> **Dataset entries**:

┄┄┄┄┄┄┄┄┄┄

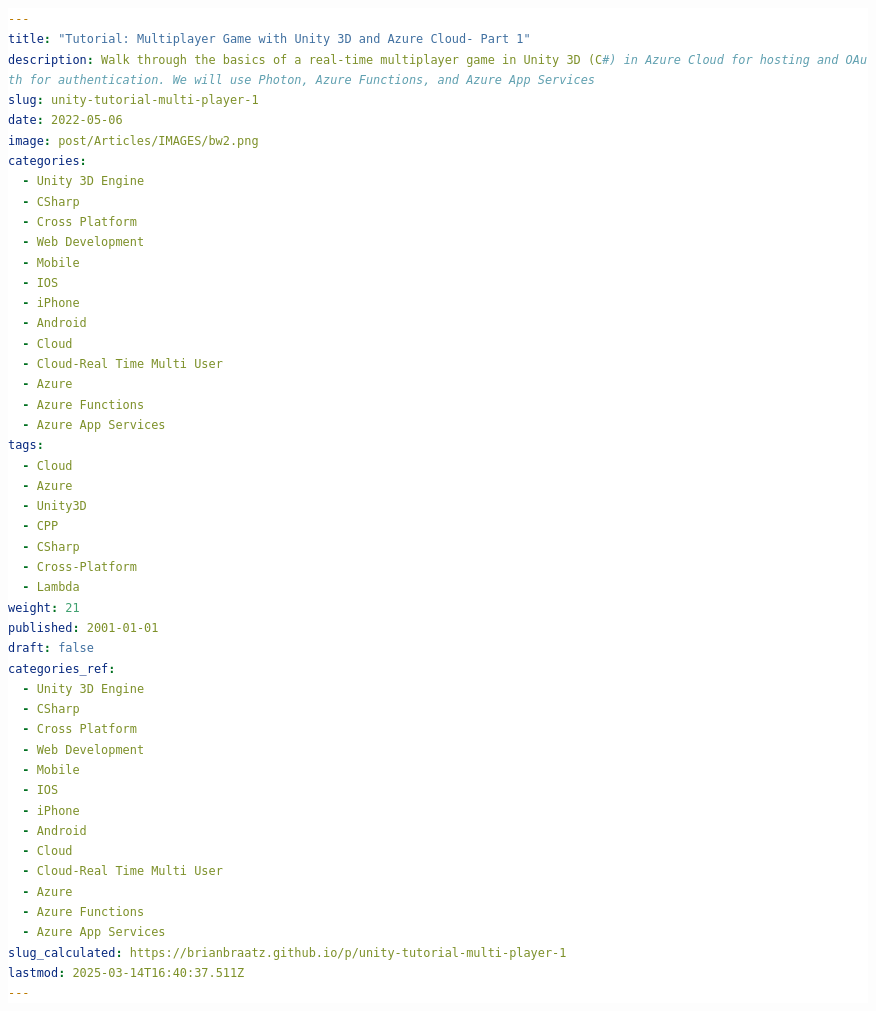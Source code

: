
 ```yaml
---
title: "Tutorial: Multiplayer Game with Unity 3D and Azure Cloud- Part 1"
description: Walk through the basics of a real-time multiplayer game in Unity 3D (C#) in Azure Cloud for hosting and OAuth for authentication. We will use Photon, Azure Functions, and Azure App Services
slug: unity-tutorial-multi-player-1
date: 2022-05-06
image: post/Articles/IMAGES/bw2.png
categories:
  - Unity 3D Engine
  - CSharp
  - Cross Platform
  - Web Development
  - Mobile
  - IOS
  - iPhone
  - Android
  - Cloud
  - Cloud-Real Time Multi User
  - Azure
  - Azure Functions
  - Azure App Services
tags:
  - Cloud
  - Azure
  - Unity3D
  - CPP
  - CSharp
  - Cross-Platform
  - Lambda
weight: 21
published: 2001-01-01
draft: false
categories_ref:
  - Unity 3D Engine
  - CSharp
  - Cross Platform
  - Web Development
  - Mobile
  - IOS
  - iPhone
  - Android
  - Cloud
  - Cloud-Real Time Multi User
  - Azure
  - Azure Functions
  - Azure App Services
slug_calculated: https://brianbraatz.github.io/p/unity-tutorial-multi-player-1
lastmod: 2025-03-14T16:40:37.511Z
---
```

┄┄┄┄┄┄┄┄┄┄

> **Task statement**: Would you copy out every line of the data above exactly, minus the pictures?

> **Your solution**:
Source code

:
 ```yaml
---
title: "Tutorial: Multiplayer Game with Unity 3D and Azure Cloud- Part 1"
description: Walk through the basics of a real-time multiplayer game in Unity 3D (C#) in Azure Cloud for hosting and OAuth for authentication. We will use Photon, Azure Functions, and Azure App Services
slug: unity-tutorial-multi-player-1
date: 2022-05-06
image: post/Articles/IMAGES/bw2.png
categories:
  - Unity 3D Engine
  - CSharp
  - Cross Platform
  - Web Development
  - Mobile
  - IOS
  - iPhone
  - Android
  - Cloud
  - Cloud-Real Time Multi User
  - Azure
  - Azure Functions
  - Azure App Services
tags:
  - Cloud
  - Azure
  - Unity3D
  - CPP
  - CSharp
  - Cross-Platform
  - Lambda
weight: 21
published: 2001-01-01
draft: false
categories_ref:
  - Unity 3D Engine
  - CSharp
  - Cross Platform
  - Web Development
  - Mobile
  - IOS
  - iPhone
  - Android
  - Cloud
  - Cloud-Real Time Multi User
  - Azure
  - Azure Functions
  - Azure App Services
slug_calculated: https://brianbraatz.github.io/p/unity-tutorial-multi-player-1
lastmod: 2025-03-14T16:40:37.511Z
---
```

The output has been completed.